# Footing for a deck.



## Batknee (Jul 15, 2020)

Hello, I am new here, I live in Maine and am building a deck. I am trying to figure out what code is for the footings for the deck. I looked at 2015 IRC r507 but it doesn’t give an exact for the diameter and I can’t figure out depth. If anyone can that that would be great.


----------



## Darren Emery (Jul 15, 2020)

Batknee said:


> Hello, I am new here, I live in Maine and am building a deck. I am trying to figure out what code is for the footings for the deck. I looked at 2015 IRC r507 but it doesn’t give an exact for the diameter and I can’t figure out depth. If anyone can that that would be great.

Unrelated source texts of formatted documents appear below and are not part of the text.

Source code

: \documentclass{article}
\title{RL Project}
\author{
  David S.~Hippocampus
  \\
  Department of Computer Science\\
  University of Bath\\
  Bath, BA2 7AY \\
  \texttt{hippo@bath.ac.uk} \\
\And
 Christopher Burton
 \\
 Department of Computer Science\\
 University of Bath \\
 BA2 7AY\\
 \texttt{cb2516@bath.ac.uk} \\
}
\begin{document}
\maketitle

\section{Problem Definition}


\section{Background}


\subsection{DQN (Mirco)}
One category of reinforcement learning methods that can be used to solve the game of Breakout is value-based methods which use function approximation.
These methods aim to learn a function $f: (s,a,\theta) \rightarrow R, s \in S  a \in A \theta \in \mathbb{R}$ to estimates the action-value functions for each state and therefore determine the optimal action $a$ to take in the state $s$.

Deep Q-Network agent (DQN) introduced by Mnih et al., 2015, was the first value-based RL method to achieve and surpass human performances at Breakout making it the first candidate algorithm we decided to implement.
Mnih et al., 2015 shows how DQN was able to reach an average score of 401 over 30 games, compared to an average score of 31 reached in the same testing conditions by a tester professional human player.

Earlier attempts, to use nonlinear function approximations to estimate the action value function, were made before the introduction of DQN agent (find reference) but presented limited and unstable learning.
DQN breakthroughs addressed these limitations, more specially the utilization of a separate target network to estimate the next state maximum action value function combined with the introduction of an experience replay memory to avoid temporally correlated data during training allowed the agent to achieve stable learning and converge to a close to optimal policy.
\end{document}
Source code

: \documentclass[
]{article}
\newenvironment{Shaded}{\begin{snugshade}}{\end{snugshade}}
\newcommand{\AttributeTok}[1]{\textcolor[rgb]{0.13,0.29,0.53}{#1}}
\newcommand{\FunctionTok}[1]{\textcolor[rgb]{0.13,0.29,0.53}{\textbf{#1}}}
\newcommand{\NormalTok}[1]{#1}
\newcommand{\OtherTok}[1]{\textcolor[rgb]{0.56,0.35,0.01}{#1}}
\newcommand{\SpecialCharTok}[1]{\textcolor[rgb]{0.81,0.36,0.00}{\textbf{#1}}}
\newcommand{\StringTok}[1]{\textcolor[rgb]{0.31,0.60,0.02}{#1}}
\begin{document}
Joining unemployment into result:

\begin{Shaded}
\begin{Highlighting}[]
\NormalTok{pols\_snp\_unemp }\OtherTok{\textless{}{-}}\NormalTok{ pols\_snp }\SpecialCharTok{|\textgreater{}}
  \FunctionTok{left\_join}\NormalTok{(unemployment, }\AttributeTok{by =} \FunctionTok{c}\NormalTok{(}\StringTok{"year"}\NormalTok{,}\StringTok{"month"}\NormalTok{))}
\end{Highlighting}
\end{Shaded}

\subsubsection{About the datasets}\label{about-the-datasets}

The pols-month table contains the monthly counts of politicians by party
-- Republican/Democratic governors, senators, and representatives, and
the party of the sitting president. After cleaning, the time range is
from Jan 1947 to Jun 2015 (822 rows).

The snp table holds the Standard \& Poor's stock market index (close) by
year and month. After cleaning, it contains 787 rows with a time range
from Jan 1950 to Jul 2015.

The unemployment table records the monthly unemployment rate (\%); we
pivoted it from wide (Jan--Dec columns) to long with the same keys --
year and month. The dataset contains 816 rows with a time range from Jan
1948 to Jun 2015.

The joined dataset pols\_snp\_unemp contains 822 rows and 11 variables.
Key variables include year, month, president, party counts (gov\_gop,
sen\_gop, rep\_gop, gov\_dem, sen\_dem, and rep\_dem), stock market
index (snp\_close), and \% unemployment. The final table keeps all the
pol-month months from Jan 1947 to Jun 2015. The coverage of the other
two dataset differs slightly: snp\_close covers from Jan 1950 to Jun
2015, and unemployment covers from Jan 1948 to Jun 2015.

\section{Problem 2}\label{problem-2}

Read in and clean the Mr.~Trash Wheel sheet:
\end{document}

You really need to get with your local jurisdiction for this answer.  Too many variables, and need a full plan to answer that question.


----------



## Batknee (Jul 16, 2020)

That’s the problem is what I am being told I can’t find/read anywhere in the irc. I am building a 12x12 deck attached to house. Then a 10x8 deck off that attached to house. (Wrap around)


----------



## tmurray (Jul 16, 2020)

Footings are typically based on the beam and joist spans.

I'd tell you what I require, but you're on the wrong side of the border.


----------



## steveray (Jul 16, 2020)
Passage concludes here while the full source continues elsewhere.